» **Work to be completed**:
Having read the records, set them all down exactly as they appear.

» **Task data**:

════

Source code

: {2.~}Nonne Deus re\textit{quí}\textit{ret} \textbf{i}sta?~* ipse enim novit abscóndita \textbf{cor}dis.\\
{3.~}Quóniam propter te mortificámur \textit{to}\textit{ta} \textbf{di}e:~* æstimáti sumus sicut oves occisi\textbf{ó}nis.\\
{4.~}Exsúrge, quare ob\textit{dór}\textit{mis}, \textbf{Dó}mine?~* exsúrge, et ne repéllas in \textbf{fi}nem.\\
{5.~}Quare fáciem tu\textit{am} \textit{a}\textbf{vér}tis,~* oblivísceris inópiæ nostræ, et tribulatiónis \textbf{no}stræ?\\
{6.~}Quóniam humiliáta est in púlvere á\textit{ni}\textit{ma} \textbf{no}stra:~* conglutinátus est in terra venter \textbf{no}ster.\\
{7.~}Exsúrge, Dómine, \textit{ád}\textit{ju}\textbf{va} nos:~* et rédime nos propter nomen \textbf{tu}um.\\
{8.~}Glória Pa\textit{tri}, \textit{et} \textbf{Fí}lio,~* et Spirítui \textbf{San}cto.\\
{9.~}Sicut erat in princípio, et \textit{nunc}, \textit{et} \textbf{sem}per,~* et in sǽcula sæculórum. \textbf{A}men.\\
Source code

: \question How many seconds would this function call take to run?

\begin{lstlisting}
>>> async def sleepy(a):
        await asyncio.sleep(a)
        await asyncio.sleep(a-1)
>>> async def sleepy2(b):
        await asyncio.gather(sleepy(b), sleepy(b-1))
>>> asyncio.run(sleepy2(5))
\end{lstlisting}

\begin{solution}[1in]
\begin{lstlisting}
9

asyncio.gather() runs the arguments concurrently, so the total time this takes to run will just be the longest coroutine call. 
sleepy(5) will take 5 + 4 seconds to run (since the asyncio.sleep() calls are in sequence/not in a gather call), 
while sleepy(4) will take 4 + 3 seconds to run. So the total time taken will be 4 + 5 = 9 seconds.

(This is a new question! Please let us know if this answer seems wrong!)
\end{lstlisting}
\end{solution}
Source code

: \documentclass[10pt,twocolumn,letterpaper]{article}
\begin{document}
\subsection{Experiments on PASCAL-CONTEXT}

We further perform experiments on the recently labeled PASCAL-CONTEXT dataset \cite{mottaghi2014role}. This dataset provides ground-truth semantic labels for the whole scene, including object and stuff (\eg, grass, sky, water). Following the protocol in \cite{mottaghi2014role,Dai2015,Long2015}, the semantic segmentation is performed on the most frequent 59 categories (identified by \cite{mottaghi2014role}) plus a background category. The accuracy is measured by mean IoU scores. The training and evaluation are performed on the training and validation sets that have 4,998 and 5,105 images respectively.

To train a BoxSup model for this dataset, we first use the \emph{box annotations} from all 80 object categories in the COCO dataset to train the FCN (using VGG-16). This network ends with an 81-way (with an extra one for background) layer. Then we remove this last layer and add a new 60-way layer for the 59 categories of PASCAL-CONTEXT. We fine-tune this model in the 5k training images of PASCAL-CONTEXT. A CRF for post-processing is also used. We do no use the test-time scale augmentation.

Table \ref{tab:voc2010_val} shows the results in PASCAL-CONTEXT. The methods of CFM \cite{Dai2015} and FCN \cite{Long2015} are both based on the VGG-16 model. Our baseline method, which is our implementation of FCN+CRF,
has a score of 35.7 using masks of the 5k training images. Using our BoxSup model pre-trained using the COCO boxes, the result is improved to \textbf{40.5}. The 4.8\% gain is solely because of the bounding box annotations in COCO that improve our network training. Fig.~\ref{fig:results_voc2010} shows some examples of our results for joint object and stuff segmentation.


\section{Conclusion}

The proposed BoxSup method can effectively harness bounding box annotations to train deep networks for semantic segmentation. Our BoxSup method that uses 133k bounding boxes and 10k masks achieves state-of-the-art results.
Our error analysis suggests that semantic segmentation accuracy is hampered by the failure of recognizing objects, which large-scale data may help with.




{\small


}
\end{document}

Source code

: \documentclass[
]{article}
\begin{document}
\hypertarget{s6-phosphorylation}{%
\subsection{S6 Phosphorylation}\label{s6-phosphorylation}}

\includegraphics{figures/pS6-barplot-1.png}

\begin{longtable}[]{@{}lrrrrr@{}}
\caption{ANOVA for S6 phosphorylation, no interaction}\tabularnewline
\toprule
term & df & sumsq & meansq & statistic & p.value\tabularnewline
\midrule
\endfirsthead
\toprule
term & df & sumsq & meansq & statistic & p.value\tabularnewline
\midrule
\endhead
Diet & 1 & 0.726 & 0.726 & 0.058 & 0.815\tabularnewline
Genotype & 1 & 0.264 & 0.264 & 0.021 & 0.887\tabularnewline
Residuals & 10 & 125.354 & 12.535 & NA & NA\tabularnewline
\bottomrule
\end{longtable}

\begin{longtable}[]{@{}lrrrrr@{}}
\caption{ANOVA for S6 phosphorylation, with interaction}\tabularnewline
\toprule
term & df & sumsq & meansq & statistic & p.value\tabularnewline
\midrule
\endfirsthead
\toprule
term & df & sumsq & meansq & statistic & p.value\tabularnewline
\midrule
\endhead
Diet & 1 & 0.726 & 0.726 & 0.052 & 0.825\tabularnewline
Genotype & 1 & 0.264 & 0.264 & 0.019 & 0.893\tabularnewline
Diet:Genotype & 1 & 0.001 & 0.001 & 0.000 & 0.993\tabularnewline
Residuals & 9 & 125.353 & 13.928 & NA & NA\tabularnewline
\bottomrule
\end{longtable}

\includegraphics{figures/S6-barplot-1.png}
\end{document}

════

» **Answer space**:
Source code

: {2.~}Nonne Deus re\textit{quí}\textit{ret} \textbf{i}sta?~* ipse enim novit abscóndita \textbf{cor}dis.\\
{3.~}Quóniam propter te mortificámur \textit{to}\textit{ta} \textbf{di}e:~* æstimáti sumus sicut oves occisi\textbf{ó}nis.\\
{4.~}Exsúrge, quare ob\textit{dór}\textit{mis}, \textbf{Dó}mine?~* exsúrge, et ne repéllas in \textbf{fi}nem.\\
{5.~}Quare fáciem tu\textit{am} \textit{a}\textbf{vér}tis,~* oblivísceris inópiæ nostræ, et tribulatiónis \textbf{no}stræ?\\
{6.~}Quóniam humiliáta est in púlvere á\textit{ni}\textit{ma} \textbf{no}stra:~* conglutinátus est in terra venter \textbf{no}ster.\\
{7.~}Exsúrge, Dómine, \textit{ád}\textit{ju}\textbf{va} nos:~* et rédime nos propter nomen \textbf{tu}um.\\
{8.~}Glória Pa\textit{tri}, \textit{et} \textbf{Fí}lio,~* et Spirítui \textbf{San}cto.\\
{9.~}Sicut erat in princípio, et \textit{nunc}, \textit{et} \textbf{sem}per,~* et in sǽcula sæculórum. \textbf{A}men.\\
Source code

: \question How many seconds would this function call take to run?

\begin{lstlisting}
>>> async def sleepy(a):
        await asyncio.sleep(a)
        await asyncio.sleep(a-1)
>>> async def sleepy2(b):
        await asyncio.gather(sleepy(b), sleepy(b-1))
>>> asyncio.run(sleepy2(5))
\end{lstlisting}

\begin{solution}[1in]
\begin{lstlisting}
9

asyncio.gather() runs the arguments concurrently, so the total time this takes to run will just be the longest coroutine call. 
sleepy(5) will take 5 + 4 seconds to run (since the asyncio.sleep() calls are in sequence/not in a gather call), 
while sleepy(4) will take 4 + 3 seconds to run. So the total time taken will be 4 + 5 = 9 seconds.

(This is a new question! Please let us know if this answer seems wrong!)
\end{lstlisting}
\end{solution}
Source code

: \documentclass[10pt,twocolumn,letterpaper]{article}
\begin{document}
\subsection{Experiments on PASCAL-CONTEXT}

We further perform experiments on the recently labeled PASCAL-CONTEXT dataset \cite{mottaghi2014role}. This dataset provides ground-truth semantic labels for the whole scene, including object and stuff (\eg, grass, sky, water). Following the protocol in \cite{mottaghi2014role,Dai2015,Long2015}, the semantic segmentation is performed on the most frequent 59 categories (identified by \cite{mottaghi2014role}) plus a background category. The accuracy is measured by mean IoU scores. The training and evaluation are performed on the training and validation sets that have 4,998 and 5,105 images respectively.

To train a BoxSup model for this dataset, we first use the \emph{box annotations} from all 80 object categories in the COCO dataset to train the FCN (using VGG-16). This network ends with an 81-way (with an extra one for background) layer. Then we remove this last layer and add a new 60-way layer for the 59 categories of PASCAL-CONTEXT. We fine-tune this model in the 5k training images of PASCAL-CONTEXT. A CRF for post-processing is also used. We do no use the test-time scale augmentation.

Table \ref{tab:voc2010_val} shows the results in PASCAL-CONTEXT. The methods of CFM \cite{Dai2015} and FCN \cite{Long2015} are both based on the VGG-16 model. Our baseline method, which is our implementation of FCN+CRF,
has a score of 35.7 using masks of the 5k training images. Using our BoxSup model pre-trained using the COCO boxes, the result is improved to \textbf{40.5}. The 4.8\% gain is solely because of the bounding box annotations in COCO that improve our network training. Fig.~\ref{fig:results_voc2010} shows some examples of our results for joint object and stuff segmentation.


\section{Conclusion}

The proposed BoxSup method can effectively harness bounding box annotations to train deep networks for semantic segmentation. Our BoxSup method that uses 133k bounding boxes and 10k masks achieves state-of-the-art results.
Our error analysis suggests that semantic segmentation accuracy is hampered by the failure of recognizing objects, which large-scale data may help with.




{\small


}
\end{document}

Source code

: \documentclass[
]{article}
\begin{document}
\hypertarget{s6-phosphorylation}{%
\subsection{S6 Phosphorylation}\label{s6-phosphorylation}}

\includegraphics{figures/pS6-barplot-1.png}

\begin{longtable}[]{@{}lrrrrr@{}}
\caption{ANOVA for S6 phosphorylation, no interaction}\tabularnewline
\toprule
term & df & sumsq & meansq & statistic & p.value\tabularnewline
\midrule
\endfirsthead
\toprule
term & df & sumsq & meansq & statistic & p.value\tabularnewline
\midrule
\endhead
Diet & 1 & 0.726 & 0.726 & 0.058 & 0.815\tabularnewline
Genotype & 1 & 0.264 & 0.264 & 0.021 & 0.887\tabularnewline
Residuals & 10 & 125.354 & 12.535 & NA & NA\tabularnewline
\bottomrule
\end{longtable}

\begin{longtable}[]{@{}lrrrrr@{}}
\caption{ANOVA for S6 phosphorylation, with interaction}\tabularnewline
\toprule
term & df & sumsq & meansq & statistic & p.value\tabularnewline
\midrule
\endfirsthead
\toprule
term & df & sumsq & meansq & statistic & p.value\tabularnewline
\midrule
\endhead
Diet & 1 & 0.726 & 0.726 & 0.052 & 0.825\tabularnewline
Genotype & 1 & 0.264 & 0.264 & 0.019 & 0.893\tabularnewline
Diet:Genotype & 1 & 0.001 & 0.001 & 0.000 & 0.993\tabularnewline
Residuals & 9 & 125.353 & 13.928 & NA & NA\tabularnewline
\bottomrule
\end{longtable}

\includegraphics{figures/S6-barplot-1.png}
\end{document}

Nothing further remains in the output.